Yumiko is a new student at Jussei Academy. She has a crush on Nakajima, the “bad boy” at school. In a refreshing change of pace, Nakajima isn’t into beer bongs or Ferraris—he’s a nerd who is obsessed with computers, particularly an adorable pocket computer that goes “bleep bloop bleep blop” when he types on it. With his teacher Ms. Ohara, Nakajima is conducting experiments in the computer room at school. It should be noted that this classroom is really a Satanic altar with a pentagram on the floor. Sounds like trouble! Loki is summoned in the school’s mainframe computer. He looks like a werewolf from Masters of the Universe and has cybersex with Ms. Ohara. Soon, Loki busts out of the zeros and ones and manifests in real-life as The Blob.

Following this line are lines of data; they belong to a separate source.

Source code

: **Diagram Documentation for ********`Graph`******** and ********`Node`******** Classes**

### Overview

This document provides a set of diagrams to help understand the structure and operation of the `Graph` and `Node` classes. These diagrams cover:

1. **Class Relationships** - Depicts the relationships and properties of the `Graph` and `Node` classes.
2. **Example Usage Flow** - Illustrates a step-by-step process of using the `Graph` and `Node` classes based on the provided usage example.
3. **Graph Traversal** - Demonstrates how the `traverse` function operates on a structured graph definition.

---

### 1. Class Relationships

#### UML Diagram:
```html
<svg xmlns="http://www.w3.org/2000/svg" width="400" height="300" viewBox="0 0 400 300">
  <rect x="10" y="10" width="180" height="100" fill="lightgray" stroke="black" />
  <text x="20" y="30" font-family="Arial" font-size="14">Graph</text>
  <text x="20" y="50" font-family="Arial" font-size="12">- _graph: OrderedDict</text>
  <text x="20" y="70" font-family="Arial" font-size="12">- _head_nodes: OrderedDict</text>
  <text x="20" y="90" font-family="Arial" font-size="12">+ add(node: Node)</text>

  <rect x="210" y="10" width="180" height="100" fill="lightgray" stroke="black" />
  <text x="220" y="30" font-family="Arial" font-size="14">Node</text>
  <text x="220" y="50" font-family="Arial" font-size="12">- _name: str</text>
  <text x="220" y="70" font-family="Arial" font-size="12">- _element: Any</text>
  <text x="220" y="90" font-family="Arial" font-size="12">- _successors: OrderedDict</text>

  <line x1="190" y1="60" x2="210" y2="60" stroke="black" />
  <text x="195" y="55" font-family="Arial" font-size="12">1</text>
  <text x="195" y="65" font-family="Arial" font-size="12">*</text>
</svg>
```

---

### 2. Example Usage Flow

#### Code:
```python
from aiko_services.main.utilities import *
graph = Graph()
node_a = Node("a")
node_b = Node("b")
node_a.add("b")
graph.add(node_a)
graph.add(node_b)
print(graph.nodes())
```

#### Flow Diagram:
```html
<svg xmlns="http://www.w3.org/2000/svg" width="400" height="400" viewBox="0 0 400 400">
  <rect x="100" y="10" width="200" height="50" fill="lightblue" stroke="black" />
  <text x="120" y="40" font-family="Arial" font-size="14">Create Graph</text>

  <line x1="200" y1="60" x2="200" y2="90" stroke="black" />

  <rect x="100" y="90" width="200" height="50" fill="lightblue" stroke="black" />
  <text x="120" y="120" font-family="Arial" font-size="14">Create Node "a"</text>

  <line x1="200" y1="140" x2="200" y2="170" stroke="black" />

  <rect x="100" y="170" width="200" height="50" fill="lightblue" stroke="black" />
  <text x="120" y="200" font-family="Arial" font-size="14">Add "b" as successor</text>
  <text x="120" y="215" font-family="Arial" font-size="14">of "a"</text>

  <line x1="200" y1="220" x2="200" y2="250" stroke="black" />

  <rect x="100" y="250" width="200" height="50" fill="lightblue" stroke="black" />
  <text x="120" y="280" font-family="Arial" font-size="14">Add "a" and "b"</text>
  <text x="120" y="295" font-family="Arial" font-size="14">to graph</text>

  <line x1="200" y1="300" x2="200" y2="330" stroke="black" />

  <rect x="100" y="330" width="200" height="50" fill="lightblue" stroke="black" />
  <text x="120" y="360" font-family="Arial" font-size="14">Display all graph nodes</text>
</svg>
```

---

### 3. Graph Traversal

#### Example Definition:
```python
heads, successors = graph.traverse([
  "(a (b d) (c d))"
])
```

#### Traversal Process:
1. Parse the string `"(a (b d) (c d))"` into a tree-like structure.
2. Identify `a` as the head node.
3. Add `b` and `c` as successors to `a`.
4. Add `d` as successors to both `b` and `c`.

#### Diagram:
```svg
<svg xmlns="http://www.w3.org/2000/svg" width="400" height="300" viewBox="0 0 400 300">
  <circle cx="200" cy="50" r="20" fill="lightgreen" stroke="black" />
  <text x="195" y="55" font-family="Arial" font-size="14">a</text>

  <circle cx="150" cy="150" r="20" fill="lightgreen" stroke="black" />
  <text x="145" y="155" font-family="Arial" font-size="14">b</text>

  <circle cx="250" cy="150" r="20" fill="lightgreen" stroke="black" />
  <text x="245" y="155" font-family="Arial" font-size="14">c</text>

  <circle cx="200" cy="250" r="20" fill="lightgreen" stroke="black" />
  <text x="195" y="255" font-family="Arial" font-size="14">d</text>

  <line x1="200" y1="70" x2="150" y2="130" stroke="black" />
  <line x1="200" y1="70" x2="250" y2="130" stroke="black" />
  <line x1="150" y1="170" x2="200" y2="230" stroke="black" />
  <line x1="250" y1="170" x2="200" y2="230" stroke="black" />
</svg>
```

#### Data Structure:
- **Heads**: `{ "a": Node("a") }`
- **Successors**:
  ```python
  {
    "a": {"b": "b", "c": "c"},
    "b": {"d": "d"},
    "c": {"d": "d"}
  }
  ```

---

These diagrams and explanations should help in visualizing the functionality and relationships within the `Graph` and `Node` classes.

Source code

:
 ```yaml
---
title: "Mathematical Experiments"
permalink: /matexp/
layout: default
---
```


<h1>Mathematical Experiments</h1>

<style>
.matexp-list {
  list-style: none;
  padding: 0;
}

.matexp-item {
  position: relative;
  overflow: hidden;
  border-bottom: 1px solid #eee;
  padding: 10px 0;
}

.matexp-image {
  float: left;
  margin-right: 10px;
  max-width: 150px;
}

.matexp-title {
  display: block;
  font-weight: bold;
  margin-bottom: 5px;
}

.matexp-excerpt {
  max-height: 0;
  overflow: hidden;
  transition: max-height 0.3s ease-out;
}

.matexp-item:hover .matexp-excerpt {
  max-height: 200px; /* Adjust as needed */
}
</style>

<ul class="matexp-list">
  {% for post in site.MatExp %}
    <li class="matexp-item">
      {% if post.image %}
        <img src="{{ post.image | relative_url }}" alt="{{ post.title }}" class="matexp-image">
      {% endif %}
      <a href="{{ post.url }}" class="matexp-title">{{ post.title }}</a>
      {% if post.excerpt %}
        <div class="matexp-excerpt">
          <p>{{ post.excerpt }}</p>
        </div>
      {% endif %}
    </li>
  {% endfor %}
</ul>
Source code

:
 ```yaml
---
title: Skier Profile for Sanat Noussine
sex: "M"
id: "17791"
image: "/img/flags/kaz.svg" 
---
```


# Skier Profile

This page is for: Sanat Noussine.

Things only get wilder from there.

Digital Devil Story: Megami Tensei is an original video animation (OVA) that somehow manages to compress everything I love about Satanic panic, X-Men comics, Dungeons & Dragons, and Lucio Fulci’s The Beyond into 45 minutes of nonsensical bliss. Despite its title, the movie isn’t concerned with telling an actual story. Instead, it’s a berserk hallucination—a series of escalating vignettes involving Nakajima and Yumiko’s battles with Loki. This is tech-horror anime that feels very much like it was adapted from a RPG video game that was adapted from three novels . . . because it was. But unlike the majority of obscure OVAs, Digital Devil Story didn’t put me to sleep. It’s jam-packed with visual elegance, outrageous violence, and sick synth-pop that sounds like Huey Lewis and the News as fronted by Goblin’s Claudio Simonetti. From the stylish transitions to the Homeric mythology, Digital Devil Story succeeds because it’s built on the element of surprise. I never knew where it was going. I never cared why. I was too busy waiting for Nakajima’s computer to scream “KILL! KILL! KILL!” again.

Digital Devil Story isn’t as affecting as The Curse of Kazuo Umezu or as gnarly as Call Me Tonight. But that doesn’t make it any less magical.